-------- Given records --------

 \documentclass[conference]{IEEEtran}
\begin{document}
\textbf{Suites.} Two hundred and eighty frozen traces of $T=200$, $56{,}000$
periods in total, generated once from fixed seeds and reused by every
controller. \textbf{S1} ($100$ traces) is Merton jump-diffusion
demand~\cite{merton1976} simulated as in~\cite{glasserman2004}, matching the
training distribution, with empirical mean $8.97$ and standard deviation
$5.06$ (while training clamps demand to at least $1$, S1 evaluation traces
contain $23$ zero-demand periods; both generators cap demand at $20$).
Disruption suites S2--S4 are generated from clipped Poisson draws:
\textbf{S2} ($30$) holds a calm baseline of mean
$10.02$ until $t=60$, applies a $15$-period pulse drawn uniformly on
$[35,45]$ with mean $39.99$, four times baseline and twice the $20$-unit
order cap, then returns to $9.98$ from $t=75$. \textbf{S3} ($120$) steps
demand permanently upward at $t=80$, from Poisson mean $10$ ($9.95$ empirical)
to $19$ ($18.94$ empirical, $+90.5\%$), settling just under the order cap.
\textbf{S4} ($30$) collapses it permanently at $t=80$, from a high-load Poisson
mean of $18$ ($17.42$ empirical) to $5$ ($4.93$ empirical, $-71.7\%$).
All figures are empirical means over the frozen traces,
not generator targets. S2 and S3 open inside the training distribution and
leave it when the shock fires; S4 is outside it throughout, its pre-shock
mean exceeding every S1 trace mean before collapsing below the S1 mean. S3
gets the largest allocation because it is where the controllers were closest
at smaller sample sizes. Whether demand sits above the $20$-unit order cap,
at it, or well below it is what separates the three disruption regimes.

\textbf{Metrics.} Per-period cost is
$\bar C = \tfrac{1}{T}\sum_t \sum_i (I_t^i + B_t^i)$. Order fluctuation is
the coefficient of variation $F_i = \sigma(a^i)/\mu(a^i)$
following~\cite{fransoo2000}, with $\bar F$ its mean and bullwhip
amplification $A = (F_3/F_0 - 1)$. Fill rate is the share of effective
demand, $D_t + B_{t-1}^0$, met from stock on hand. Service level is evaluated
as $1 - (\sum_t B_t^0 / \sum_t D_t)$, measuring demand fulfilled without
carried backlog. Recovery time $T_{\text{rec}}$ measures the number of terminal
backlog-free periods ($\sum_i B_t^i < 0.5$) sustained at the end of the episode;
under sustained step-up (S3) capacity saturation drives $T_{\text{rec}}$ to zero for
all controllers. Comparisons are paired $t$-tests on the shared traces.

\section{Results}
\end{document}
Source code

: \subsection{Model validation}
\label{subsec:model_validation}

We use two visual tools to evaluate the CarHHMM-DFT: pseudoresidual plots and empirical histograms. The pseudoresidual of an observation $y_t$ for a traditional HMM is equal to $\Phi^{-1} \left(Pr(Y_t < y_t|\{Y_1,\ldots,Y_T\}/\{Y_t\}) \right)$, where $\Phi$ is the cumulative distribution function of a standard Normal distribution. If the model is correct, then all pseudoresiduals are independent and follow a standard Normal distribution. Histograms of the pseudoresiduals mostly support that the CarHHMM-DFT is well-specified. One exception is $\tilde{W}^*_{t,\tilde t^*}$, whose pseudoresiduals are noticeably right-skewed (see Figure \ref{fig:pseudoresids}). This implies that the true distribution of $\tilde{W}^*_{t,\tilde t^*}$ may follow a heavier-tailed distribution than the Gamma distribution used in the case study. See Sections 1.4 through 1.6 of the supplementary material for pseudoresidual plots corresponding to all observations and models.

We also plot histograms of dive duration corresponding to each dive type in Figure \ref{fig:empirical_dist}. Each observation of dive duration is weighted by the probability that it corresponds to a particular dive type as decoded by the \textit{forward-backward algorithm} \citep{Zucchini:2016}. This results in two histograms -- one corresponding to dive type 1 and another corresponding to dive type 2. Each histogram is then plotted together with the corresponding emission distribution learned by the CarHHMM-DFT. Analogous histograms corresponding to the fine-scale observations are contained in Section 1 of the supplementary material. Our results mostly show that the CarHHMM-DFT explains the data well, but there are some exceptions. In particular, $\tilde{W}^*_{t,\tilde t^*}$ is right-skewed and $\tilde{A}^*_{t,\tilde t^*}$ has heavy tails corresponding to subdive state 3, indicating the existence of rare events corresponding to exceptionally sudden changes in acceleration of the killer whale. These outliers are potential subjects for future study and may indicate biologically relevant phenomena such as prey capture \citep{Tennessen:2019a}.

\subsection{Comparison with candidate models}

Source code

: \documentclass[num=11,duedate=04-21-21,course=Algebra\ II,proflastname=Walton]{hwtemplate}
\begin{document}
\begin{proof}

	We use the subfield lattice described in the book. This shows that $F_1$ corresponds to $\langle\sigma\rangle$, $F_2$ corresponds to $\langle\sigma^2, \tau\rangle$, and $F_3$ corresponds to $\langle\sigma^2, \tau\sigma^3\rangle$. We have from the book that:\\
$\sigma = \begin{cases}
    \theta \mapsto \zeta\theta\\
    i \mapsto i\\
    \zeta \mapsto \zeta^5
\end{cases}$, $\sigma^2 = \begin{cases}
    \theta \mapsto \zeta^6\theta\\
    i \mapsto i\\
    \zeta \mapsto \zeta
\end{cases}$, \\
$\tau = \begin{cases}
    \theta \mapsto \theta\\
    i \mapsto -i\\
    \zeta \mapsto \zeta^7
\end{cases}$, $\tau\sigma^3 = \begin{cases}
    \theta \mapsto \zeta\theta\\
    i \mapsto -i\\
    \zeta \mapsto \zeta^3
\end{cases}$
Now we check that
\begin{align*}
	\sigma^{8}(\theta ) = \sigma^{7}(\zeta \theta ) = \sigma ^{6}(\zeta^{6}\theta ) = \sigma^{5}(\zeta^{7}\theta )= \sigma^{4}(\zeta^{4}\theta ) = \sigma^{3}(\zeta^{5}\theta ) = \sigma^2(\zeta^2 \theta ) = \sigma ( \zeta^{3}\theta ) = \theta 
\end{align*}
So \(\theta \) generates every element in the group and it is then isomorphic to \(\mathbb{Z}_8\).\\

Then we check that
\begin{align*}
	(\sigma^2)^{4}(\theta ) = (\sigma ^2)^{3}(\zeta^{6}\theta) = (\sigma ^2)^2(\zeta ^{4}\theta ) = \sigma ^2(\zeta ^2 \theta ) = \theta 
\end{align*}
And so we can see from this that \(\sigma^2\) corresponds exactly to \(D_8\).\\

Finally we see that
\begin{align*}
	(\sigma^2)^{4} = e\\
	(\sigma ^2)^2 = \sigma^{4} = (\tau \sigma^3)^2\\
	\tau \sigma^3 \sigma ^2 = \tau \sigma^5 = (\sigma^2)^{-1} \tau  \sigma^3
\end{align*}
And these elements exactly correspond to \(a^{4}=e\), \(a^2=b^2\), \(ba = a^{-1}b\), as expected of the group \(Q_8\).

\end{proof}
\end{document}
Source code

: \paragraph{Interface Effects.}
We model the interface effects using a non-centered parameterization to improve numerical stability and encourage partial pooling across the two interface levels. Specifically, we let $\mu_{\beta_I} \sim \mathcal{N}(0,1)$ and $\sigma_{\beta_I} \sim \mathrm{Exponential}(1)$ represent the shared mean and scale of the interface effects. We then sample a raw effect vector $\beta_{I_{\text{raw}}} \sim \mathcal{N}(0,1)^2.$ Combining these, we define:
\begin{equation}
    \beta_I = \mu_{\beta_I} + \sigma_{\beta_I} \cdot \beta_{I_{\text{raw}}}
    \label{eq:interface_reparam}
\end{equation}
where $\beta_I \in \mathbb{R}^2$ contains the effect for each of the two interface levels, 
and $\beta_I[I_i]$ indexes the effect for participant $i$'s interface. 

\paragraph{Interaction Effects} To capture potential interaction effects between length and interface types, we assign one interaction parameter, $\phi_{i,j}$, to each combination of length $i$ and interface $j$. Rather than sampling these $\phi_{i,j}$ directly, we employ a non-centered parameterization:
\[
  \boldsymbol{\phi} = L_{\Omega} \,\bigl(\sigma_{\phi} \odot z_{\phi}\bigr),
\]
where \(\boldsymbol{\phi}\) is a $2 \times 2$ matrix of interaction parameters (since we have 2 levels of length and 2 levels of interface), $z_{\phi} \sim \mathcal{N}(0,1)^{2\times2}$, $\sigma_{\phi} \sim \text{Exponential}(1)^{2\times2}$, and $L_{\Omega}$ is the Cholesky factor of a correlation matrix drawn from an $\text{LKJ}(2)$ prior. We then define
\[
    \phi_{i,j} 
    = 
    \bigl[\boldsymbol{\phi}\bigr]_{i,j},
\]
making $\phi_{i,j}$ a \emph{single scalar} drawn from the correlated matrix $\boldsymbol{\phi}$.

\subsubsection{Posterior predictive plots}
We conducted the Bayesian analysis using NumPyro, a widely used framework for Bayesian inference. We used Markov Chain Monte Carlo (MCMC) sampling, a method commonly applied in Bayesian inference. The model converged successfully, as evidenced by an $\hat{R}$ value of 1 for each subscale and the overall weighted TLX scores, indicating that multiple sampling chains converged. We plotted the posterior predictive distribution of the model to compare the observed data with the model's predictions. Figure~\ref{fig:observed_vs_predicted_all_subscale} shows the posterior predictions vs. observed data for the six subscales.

--------

● **What is needed**: Out of the entries above, write out only the lines between the line holding "Disruption suites S2--S4" and the line holding "demand permanently upward", inclusive, each exactly as given.

● **Task answer**:
Disruption suites S2--S4 are generated from clipped Poisson draws:
\textbf{S2} ($30$) holds a calm baseline of mean
$10.02$ until $t=60$, applies a $15$-period pulse drawn uniformly on
$[35,45]$ with mean $39.99$, four times baseline and twice the $20$-unit
order cap, then returns to $9.98$ from $t=75$. \textbf{S3} ($120$) steps
demand permanently upward at $t=80$, from Poisson mean $10$ ($9.95$ empirical)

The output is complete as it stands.